Con estos servicios, ofrecemos a nuestros clientes la flexibilidad para externalizar algunas o todas las actividades asociadas a la última etapa del ciclo de vida de una aplicación, su mantenimiento y su evolución.
Mantiene la relación con el cliente, se encarga de cumplir las expectativas, reportar las actividades y negociar cualquier cambio en el servicio. Las tareas de seguimiento de la calidad y organización del servicio también las incluimos en este componente.
Se encarga de analizar las incidencias y sus causas, llevando a cabo las correcciones necesarias a los programas y/o a los datos para solucionarlas.
Nuestro mantenimiento puede ser de dos tipos:
Correctivo: Se modifican los programas sin alterar su funcionalidad
Preventivo: Se modifican los programas para eliminar o reducir los problemas que pueden presentarse a corto plazo sin alterar su funcionalidad.

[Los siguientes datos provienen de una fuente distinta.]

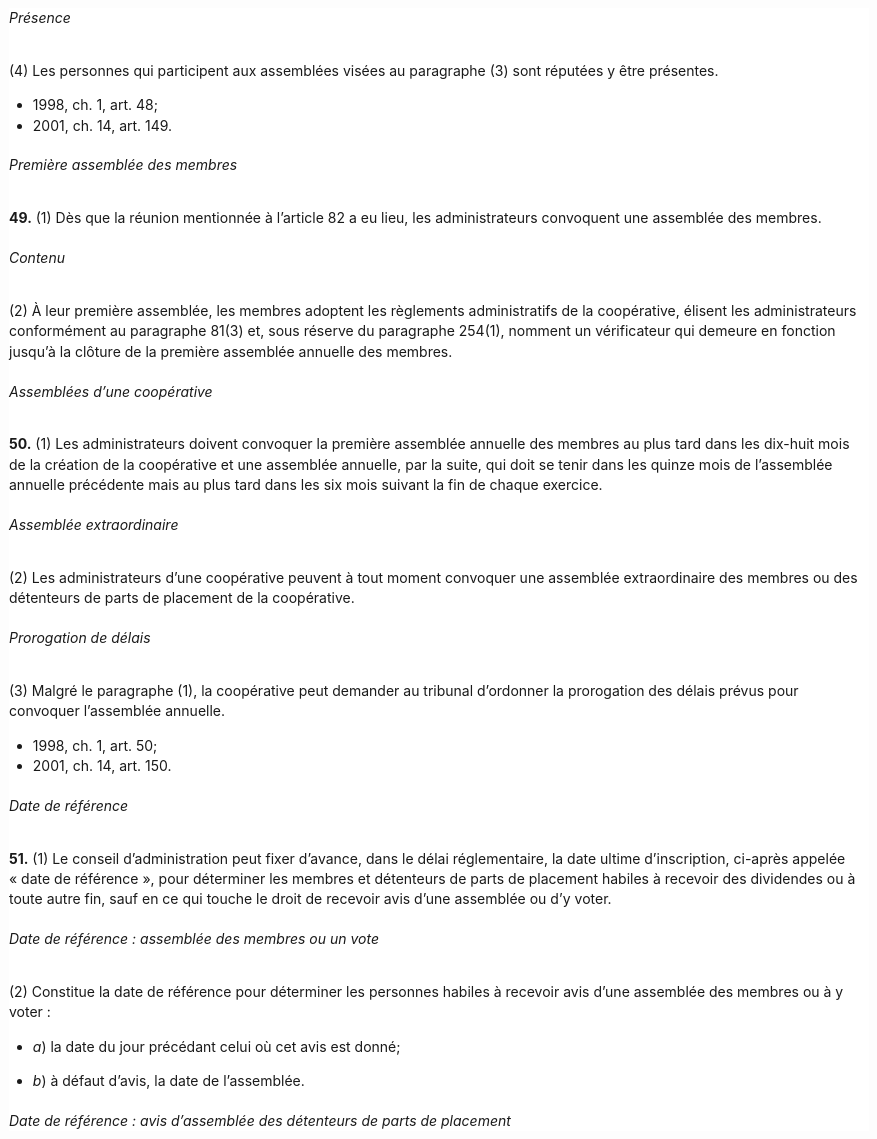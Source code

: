 ###### Présence

(4) Les personnes qui participent aux assemblées visées au paragraphe (3) sont réputées y être présentes.

  * 1998, ch. 1, art. 48;
  * 2001, ch. 14, art. 149.

###### Première assemblée des membres

**49.** (1) Dès que la réunion mentionnée à l’article 82 a eu lieu, les administrateurs convoquent une assemblée des membres.

###### Contenu

(2) À leur première assemblée, les membres adoptent les règlements administratifs de la coopérative, élisent les administrateurs conformément au paragraphe 81(3) et, sous réserve du paragraphe 254(1), nomment un vérificateur qui demeure en fonction jusqu’à la clôture de la première assemblée annuelle des membres.

###### Assemblées d’une coopérative

**50.** (1) Les administrateurs doivent convoquer la première assemblée annuelle des membres au plus tard dans les dix-huit mois de la création de la coopérative et une assemblée annuelle, par la suite, qui doit se tenir dans les quinze mois de l’assemblée annuelle précédente mais au plus tard dans les six mois suivant la fin de chaque exercice.

###### Assemblée extraordinaire

(2) Les administrateurs d’une coopérative peuvent à tout moment convoquer une assemblée extraordinaire des membres ou des détenteurs de parts de placement de la coopérative.

###### Prorogation de délais

(3) Malgré le paragraphe (1), la coopérative peut demander au tribunal d’ordonner la prorogation des délais prévus pour convoquer l’assemblée annuelle.

  * 1998, ch. 1, art. 50;
  * 2001, ch. 14, art. 150.

###### Date de référence

**51.** (1) Le conseil d’administration peut fixer d’avance, dans le délai réglementaire, la date ultime d’inscription, ci-après appelée « date de référence », pour déterminer les membres et détenteurs de parts de placement habiles à recevoir des dividendes ou à toute autre fin, sauf en ce qui touche le droit de recevoir avis d’une assemblée ou d’y voter.

###### Date de référence : assemblée des membres ou un vote

(2) Constitue la date de référence pour déterminer les personnes habiles à recevoir avis d’une assemblée des membres ou à y voter :

  * _a_) la date du jour précédant celui où cet avis est donné;

  * _b_) à défaut d’avis, la date de l’assemblée.

###### Date de référence : avis d’assemblée des détenteurs de parts de placement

Las aplicaciones evolucionan mediante cambios en sus funcionalidades. Se validan los requisitos, se realizan los cambios, se integran, se prueban y se documentan antes de su paso a producción. En este sentido, nuestras mejoras pueden ser de tres tipos:
Evolutivas: Mejoras para dar respuesta a las peticiones de los usuarios.
Adaptativas: Mejoras para dar respuesta a los cambios asociados a nuevos requisitos.
Perfectivas: Mejoras para perfeccionar el funcionamiento.